• _How to complete this task_: Copy out each line of the entries below in which the string "from" appears.

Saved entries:
————

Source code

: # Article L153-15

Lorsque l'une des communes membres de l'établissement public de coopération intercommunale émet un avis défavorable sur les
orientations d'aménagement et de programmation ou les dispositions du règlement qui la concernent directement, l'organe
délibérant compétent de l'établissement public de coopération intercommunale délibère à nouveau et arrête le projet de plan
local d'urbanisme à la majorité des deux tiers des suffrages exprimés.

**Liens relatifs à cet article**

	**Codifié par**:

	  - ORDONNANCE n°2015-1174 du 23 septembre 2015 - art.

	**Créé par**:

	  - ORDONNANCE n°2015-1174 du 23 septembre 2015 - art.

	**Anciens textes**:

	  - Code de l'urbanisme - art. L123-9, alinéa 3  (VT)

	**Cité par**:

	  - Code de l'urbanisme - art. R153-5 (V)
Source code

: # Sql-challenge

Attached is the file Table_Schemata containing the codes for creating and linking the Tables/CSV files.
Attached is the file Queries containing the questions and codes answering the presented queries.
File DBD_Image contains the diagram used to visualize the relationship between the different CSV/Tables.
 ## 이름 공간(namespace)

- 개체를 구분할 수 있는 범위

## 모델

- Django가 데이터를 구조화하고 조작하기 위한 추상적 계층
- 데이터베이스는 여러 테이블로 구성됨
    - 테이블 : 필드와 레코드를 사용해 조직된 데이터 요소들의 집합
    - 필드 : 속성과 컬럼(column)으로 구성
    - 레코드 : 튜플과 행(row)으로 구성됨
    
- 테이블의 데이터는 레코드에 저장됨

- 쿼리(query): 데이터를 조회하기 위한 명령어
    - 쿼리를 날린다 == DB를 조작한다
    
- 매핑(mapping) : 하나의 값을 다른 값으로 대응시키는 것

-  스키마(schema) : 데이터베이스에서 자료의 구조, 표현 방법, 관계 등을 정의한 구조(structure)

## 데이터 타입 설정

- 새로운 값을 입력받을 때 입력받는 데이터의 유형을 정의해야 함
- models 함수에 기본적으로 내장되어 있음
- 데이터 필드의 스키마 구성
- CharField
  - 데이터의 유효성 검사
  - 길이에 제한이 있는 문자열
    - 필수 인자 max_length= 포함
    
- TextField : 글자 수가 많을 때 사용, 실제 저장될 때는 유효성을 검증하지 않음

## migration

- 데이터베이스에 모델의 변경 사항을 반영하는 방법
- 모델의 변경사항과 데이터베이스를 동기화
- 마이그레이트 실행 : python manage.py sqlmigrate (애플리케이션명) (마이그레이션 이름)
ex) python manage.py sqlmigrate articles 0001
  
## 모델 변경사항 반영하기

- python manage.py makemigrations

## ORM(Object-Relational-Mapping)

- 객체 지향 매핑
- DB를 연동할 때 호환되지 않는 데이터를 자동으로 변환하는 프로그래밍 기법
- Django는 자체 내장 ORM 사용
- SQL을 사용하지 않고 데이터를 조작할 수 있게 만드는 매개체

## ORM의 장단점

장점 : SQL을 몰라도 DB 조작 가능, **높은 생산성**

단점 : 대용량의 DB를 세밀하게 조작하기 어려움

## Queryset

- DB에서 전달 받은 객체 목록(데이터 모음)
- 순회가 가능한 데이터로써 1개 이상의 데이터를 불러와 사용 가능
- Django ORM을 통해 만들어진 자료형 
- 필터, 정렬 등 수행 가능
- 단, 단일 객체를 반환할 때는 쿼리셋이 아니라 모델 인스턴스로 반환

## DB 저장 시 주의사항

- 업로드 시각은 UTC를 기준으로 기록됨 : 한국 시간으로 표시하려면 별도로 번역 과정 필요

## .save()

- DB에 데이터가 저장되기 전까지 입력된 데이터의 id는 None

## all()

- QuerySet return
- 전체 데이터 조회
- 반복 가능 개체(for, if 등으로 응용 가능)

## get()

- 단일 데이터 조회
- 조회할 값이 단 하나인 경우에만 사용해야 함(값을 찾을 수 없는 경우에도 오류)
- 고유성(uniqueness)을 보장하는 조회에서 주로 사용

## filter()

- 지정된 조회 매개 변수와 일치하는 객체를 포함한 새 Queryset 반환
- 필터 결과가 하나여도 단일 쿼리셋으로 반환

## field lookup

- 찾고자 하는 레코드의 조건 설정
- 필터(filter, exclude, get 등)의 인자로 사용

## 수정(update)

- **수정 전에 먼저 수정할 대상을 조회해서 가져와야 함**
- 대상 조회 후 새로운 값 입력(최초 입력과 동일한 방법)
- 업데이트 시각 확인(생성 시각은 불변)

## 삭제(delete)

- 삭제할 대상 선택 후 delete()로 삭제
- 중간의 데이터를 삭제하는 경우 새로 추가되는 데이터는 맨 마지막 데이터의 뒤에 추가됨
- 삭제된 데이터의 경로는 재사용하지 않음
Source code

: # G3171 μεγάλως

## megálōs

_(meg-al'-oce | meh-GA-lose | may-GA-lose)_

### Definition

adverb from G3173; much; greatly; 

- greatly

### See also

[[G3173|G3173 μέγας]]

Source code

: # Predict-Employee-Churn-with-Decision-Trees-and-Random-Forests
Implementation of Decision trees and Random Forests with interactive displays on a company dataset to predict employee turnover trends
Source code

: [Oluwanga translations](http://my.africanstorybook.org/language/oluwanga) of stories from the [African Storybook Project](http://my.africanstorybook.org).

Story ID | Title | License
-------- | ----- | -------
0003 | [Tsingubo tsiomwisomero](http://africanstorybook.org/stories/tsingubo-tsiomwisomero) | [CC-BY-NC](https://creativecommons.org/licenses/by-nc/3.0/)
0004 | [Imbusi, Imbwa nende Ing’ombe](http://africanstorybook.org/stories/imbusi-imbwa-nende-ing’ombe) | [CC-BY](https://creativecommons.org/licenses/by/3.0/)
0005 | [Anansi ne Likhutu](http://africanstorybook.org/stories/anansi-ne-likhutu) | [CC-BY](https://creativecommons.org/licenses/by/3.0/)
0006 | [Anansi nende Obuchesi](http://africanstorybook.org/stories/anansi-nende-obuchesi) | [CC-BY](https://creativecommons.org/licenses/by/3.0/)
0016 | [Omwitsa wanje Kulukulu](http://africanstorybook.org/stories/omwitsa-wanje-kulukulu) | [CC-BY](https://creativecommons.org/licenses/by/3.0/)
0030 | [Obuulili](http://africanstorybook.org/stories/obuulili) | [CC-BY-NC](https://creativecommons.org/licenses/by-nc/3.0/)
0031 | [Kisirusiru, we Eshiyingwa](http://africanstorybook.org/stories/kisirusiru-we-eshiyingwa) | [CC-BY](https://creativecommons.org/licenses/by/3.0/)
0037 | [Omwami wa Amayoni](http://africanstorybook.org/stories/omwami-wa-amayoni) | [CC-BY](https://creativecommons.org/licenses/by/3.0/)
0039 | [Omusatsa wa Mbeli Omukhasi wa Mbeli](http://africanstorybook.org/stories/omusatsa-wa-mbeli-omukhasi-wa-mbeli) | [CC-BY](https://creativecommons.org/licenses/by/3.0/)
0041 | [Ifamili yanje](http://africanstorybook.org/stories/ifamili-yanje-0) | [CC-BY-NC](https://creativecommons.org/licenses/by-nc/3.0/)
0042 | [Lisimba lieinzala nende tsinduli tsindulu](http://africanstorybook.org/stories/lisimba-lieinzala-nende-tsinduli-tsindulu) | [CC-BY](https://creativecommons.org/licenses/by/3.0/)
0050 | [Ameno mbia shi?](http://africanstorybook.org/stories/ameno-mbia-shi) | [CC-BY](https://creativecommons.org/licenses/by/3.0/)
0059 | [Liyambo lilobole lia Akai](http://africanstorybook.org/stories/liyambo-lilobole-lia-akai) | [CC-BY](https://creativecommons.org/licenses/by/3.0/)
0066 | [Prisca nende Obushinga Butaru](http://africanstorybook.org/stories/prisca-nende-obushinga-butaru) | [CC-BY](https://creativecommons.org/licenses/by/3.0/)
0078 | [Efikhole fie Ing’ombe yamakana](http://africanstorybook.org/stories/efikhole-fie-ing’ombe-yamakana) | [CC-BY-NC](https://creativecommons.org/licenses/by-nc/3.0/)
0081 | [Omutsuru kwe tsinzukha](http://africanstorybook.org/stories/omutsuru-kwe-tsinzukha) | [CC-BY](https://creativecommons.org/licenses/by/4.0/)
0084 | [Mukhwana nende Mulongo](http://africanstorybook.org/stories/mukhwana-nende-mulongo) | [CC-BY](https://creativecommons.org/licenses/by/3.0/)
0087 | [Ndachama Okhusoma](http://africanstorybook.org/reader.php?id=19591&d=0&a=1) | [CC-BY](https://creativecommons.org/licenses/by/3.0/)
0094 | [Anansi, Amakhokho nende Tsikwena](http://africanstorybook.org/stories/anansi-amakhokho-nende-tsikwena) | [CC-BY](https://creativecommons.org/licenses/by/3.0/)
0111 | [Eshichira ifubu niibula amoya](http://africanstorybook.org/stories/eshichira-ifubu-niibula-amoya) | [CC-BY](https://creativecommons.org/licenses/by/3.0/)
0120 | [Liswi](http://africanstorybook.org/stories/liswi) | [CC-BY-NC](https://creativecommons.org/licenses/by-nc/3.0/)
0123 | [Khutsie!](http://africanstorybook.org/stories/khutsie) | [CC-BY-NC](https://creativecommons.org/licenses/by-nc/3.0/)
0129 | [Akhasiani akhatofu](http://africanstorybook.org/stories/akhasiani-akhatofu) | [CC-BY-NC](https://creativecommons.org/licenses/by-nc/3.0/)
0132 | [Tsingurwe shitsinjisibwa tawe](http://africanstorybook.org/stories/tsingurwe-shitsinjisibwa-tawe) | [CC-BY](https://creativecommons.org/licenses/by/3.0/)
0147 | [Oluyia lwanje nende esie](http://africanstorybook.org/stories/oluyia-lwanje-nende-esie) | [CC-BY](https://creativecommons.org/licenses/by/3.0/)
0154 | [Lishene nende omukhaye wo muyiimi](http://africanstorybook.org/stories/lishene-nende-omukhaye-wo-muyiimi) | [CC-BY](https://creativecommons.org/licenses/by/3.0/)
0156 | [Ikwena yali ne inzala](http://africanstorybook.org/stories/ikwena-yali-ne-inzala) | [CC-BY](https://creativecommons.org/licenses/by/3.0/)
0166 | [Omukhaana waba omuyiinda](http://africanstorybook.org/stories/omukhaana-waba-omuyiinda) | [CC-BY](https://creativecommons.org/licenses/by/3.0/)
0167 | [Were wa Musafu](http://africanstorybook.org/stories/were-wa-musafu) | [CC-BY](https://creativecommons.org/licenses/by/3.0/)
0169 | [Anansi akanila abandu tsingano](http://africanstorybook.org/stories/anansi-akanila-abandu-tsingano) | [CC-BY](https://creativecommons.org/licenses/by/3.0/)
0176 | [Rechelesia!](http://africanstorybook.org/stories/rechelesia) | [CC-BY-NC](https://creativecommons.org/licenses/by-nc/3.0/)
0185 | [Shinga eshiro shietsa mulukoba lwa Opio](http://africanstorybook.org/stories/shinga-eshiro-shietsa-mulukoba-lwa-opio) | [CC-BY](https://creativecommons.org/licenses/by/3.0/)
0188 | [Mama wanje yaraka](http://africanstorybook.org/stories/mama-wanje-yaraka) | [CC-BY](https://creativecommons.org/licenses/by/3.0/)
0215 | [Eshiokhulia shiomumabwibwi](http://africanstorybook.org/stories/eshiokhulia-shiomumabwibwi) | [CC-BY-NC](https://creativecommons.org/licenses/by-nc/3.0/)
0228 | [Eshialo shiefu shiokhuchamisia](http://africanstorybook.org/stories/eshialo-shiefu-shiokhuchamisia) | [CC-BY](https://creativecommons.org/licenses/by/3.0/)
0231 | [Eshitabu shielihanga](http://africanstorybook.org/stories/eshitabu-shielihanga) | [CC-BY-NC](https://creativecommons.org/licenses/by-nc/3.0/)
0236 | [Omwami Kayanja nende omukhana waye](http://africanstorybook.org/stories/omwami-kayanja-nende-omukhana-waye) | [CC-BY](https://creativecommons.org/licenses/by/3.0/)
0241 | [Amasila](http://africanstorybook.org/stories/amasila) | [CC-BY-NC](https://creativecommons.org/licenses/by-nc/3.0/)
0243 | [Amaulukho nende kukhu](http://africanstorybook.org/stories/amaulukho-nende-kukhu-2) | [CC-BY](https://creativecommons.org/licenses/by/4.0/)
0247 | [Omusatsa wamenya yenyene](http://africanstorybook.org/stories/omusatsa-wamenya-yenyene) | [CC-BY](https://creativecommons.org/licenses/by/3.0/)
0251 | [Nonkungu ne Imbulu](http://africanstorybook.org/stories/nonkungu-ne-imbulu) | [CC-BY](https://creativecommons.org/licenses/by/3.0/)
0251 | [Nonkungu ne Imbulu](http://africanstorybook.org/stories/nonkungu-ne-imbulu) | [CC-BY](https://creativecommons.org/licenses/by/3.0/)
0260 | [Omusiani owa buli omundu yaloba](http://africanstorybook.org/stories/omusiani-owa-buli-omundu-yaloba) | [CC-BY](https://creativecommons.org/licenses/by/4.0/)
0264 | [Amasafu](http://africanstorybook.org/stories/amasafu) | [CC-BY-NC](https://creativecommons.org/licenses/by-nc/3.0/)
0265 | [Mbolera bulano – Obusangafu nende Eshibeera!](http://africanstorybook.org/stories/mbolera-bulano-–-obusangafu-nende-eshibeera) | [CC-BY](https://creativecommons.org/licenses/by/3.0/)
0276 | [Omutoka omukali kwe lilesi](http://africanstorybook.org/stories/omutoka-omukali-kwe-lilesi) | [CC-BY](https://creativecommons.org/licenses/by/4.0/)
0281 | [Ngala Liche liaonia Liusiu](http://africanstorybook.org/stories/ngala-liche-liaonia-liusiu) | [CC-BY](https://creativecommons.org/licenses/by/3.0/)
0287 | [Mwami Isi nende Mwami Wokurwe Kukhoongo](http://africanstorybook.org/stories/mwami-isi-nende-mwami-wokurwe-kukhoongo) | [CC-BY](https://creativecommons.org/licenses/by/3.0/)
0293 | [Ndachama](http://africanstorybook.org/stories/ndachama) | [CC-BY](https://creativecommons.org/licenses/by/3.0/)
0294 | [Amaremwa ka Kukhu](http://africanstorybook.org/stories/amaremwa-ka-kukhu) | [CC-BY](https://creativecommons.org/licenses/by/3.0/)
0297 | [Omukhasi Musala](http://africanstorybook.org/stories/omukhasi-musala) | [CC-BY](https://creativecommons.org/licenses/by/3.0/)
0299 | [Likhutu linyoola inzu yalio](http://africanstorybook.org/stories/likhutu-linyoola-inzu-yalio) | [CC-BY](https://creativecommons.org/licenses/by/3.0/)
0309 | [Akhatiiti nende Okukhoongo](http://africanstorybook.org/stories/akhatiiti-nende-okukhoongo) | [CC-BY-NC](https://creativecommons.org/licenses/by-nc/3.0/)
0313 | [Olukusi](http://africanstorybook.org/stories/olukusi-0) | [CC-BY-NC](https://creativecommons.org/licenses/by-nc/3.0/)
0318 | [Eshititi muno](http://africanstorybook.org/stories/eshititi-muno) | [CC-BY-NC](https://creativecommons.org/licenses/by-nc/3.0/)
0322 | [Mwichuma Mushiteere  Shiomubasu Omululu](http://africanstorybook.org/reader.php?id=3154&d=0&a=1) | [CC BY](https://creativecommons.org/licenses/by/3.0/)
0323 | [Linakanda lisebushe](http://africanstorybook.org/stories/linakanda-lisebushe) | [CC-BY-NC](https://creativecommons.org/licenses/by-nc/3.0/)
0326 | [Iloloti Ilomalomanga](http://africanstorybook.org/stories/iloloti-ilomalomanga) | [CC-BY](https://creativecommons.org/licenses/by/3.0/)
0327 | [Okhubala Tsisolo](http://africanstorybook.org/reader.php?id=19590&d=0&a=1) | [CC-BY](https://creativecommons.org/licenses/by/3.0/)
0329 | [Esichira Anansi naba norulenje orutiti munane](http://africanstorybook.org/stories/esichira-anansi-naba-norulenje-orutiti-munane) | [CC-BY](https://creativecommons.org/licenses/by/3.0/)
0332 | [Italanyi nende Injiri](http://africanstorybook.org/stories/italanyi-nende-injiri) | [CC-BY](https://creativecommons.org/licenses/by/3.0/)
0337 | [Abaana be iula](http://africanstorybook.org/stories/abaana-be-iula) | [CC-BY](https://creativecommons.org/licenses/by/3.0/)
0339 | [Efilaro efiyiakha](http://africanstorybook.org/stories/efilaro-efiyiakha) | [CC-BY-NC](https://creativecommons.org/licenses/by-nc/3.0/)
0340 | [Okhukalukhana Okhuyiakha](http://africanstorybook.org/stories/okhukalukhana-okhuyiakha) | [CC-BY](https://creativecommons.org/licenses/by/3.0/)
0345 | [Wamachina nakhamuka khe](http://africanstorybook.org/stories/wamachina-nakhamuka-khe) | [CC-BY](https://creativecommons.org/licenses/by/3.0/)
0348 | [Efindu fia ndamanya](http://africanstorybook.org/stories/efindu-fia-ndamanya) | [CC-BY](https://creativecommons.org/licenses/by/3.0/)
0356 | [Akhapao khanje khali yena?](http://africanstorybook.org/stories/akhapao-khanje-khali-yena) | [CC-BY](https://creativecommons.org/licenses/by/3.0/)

————

• _Reply to the exercise_:
adverb from G3173; much; greatly; 
: [Oluwanga translations](http://my.africanstorybook.org/language/oluwanga) of stories from the [African Storybook Project](http://my.africanstorybook.org).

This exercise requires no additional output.